How many lines below include the string "selection"? State the number alone.

▶ _Records for this exercise_:
# # # # #

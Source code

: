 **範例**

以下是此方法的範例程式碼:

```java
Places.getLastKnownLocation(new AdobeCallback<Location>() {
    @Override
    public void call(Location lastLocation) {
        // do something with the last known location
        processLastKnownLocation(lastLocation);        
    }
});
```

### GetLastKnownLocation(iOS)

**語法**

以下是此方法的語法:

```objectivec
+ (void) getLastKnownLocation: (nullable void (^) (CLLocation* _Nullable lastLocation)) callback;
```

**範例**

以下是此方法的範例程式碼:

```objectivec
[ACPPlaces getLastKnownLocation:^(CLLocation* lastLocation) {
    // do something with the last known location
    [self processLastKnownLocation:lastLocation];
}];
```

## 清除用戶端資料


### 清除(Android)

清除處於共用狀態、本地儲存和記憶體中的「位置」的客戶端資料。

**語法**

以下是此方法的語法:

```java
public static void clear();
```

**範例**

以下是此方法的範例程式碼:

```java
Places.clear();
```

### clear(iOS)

# # # # #

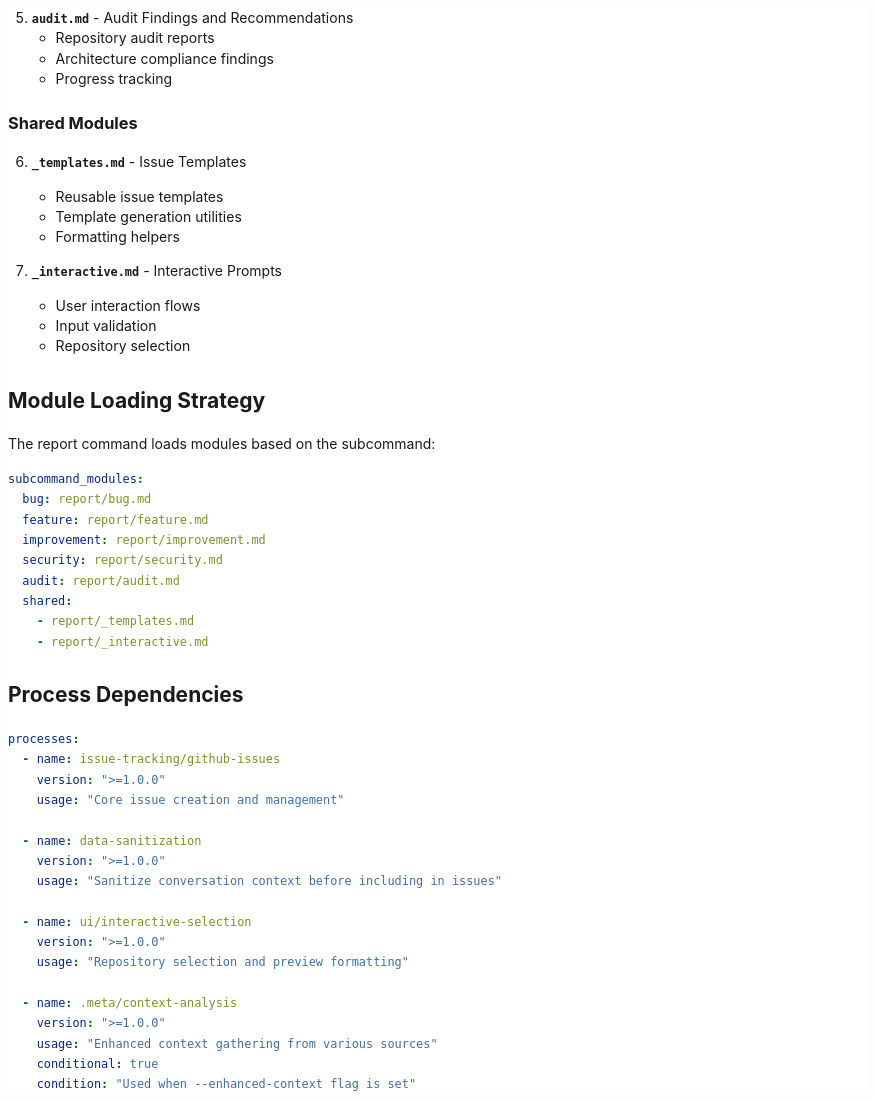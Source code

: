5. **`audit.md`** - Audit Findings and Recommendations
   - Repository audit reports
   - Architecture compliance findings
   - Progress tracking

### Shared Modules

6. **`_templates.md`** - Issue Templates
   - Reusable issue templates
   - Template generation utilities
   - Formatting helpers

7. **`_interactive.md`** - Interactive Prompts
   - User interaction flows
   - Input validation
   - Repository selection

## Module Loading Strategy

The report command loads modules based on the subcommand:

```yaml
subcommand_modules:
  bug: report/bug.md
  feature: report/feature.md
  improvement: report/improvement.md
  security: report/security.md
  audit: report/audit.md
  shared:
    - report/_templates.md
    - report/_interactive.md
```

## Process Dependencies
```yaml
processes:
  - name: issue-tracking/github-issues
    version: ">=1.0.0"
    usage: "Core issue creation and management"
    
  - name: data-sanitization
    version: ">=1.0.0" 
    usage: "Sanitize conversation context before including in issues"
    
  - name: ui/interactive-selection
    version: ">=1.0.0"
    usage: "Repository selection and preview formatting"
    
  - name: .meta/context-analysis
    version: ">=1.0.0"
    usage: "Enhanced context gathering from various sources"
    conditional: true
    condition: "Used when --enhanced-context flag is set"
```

# # # # #

▶ _Task output_: 3